* Problem *
Every line in the records below that holds "view" must be identified and copied.

Task input START

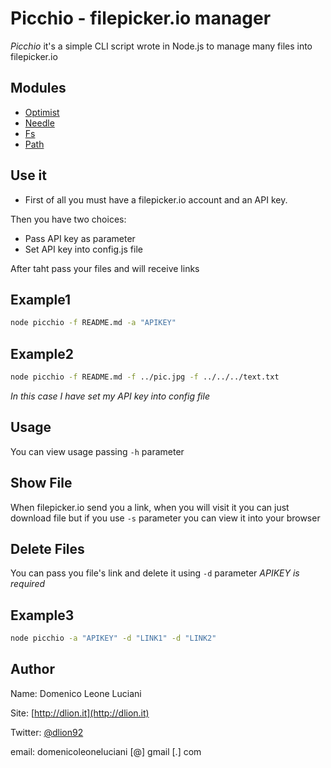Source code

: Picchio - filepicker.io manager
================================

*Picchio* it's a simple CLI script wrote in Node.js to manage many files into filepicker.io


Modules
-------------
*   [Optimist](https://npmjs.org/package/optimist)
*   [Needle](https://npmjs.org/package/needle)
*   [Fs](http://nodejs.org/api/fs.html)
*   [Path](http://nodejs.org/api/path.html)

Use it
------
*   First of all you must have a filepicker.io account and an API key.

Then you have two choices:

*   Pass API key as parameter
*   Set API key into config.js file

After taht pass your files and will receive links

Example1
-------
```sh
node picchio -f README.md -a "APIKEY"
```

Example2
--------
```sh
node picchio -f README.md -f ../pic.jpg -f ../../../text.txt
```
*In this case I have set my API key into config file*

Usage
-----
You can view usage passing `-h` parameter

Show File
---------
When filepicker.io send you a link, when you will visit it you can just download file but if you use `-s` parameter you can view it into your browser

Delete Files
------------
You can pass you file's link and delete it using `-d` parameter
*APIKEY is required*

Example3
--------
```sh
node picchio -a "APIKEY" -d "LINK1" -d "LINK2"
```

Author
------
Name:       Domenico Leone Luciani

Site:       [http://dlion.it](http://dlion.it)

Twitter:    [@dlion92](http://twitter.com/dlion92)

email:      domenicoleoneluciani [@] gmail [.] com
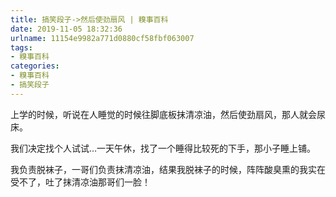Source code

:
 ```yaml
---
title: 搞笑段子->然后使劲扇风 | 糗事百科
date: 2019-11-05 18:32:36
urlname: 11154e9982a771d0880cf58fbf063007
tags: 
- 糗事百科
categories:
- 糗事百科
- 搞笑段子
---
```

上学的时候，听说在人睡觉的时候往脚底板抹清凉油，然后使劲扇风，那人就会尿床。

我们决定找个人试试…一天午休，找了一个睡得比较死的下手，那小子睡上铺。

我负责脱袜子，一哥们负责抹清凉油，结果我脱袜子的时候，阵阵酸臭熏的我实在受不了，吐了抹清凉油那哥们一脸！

Task input END
Task input START

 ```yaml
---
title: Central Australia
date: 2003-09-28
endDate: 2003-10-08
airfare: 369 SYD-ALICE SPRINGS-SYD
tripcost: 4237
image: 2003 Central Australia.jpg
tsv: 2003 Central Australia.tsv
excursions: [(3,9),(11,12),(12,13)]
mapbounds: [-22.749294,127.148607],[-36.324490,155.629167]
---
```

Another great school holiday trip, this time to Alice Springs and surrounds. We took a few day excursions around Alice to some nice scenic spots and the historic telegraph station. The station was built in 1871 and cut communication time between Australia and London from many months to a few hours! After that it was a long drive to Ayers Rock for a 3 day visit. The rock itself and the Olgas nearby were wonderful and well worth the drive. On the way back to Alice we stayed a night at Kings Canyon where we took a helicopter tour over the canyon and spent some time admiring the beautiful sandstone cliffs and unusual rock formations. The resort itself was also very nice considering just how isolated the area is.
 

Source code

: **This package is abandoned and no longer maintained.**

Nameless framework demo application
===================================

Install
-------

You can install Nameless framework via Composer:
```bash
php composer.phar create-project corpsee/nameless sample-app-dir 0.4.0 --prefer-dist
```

Task input END

* Result *
You can view usage passing `-h` parameter
When filepicker.io send you a link, when you will visit it you can just download file but if you use `-s` parameter you can view it into your browser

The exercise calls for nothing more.